◆ Activity ◆
Copy the data that follows exactly. Include no pictures.

Entries taken from a collection:
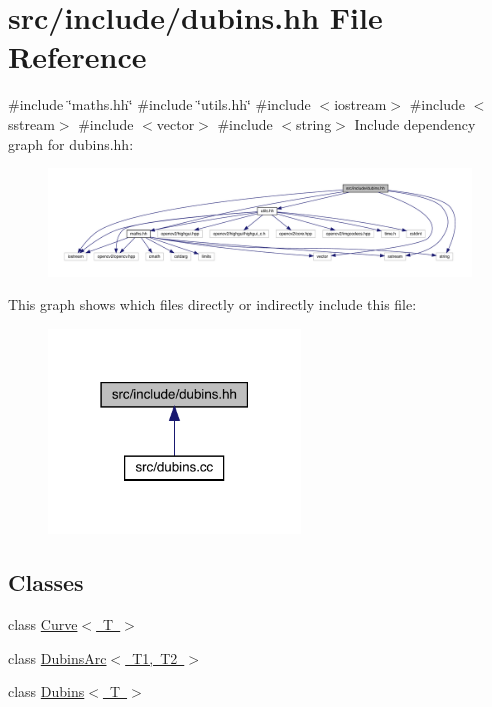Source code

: \hypertarget{dubins_8hh}{}\section{src/include/dubins.hh File Reference}
\label{dubins_8hh}
{\ttfamily \#include \char`\"{}maths.\+hh\char`\"{}}\newline
{\ttfamily \#include \char`\"{}utils.\+hh\char`\"{}}\newline
{\ttfamily \#include $<$iostream$>$}\newline
{\ttfamily \#include $<$sstream$>$}\newline
{\ttfamily \#include $<$vector$>$}\newline
{\ttfamily \#include $<$string$>$}\newline
Include dependency graph for dubins.\+hh\+:
\nopagebreak
\begin{figure}[H]
\begin{center}
\leavevmode
\includegraphics[width=350pt]{dubins_8hh__incl}
\end{center}
\end{figure}
This graph shows which files directly or indirectly include this file\+:
\nopagebreak
\begin{figure}[H]
\begin{center}
\leavevmode
\includegraphics[width=190pt]{dubins_8hh__dep__incl}
\end{center}
\end{figure}
\subsection*{Classes}
\begin{DoxyCompactItemize}
\item 
class \mbox{\hyperlink{class_curve}{Curve$<$ T $>$}}
\item 
class \mbox{\hyperlink{class_dubins_arc}{Dubins\+Arc$<$ T1, T2 $>$}}
\item 
class \mbox{\hyperlink{class_dubins}{Dubins$<$ T $>$}}
\end{DoxyCompactItemize}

◆ Solution to the exercise ◆
Source code

: \hypertarget{dubins_8hh}{}\section{src/include/dubins.hh File Reference}
\label{dubins_8hh}
{\ttfamily \#include \char`\"{}maths.\+hh\char`\"{}}\newline
{\ttfamily \#include \char`\"{}utils.\+hh\char`\"{}}\newline
{\ttfamily \#include $<$iostream$>$}\newline
{\ttfamily \#include $<$sstream$>$}\newline
{\ttfamily \#include $<$vector$>$}\newline
{\ttfamily \#include $<$string$>$}\newline
Include dependency graph for dubins.\+hh\+:
\nopagebreak
\begin{figure}[H]
\begin{center}
\leavevmode
\includegraphics[width=350pt]{dubins_8hh__incl}
\end{center}
\end{figure}
This graph shows which files directly or indirectly include this file\+:
\nopagebreak
\begin{figure}[H]
\begin{center}
\leavevmode
\includegraphics[width=190pt]{dubins_8hh__dep__incl}
\end{center}
\end{figure}
\subsection*{Classes}
\begin{DoxyCompactItemize}
\item 
class \mbox{\hyperlink{class_curve}{Curve$<$ T $>$}}
\item 
class \mbox{\hyperlink{class_dubins_arc}{Dubins\+Arc$<$ T1, T2 $>$}}
\item 
class \mbox{\hyperlink{class_dubins}{Dubins$<$ T $>$}}
\end{DoxyCompactItemize}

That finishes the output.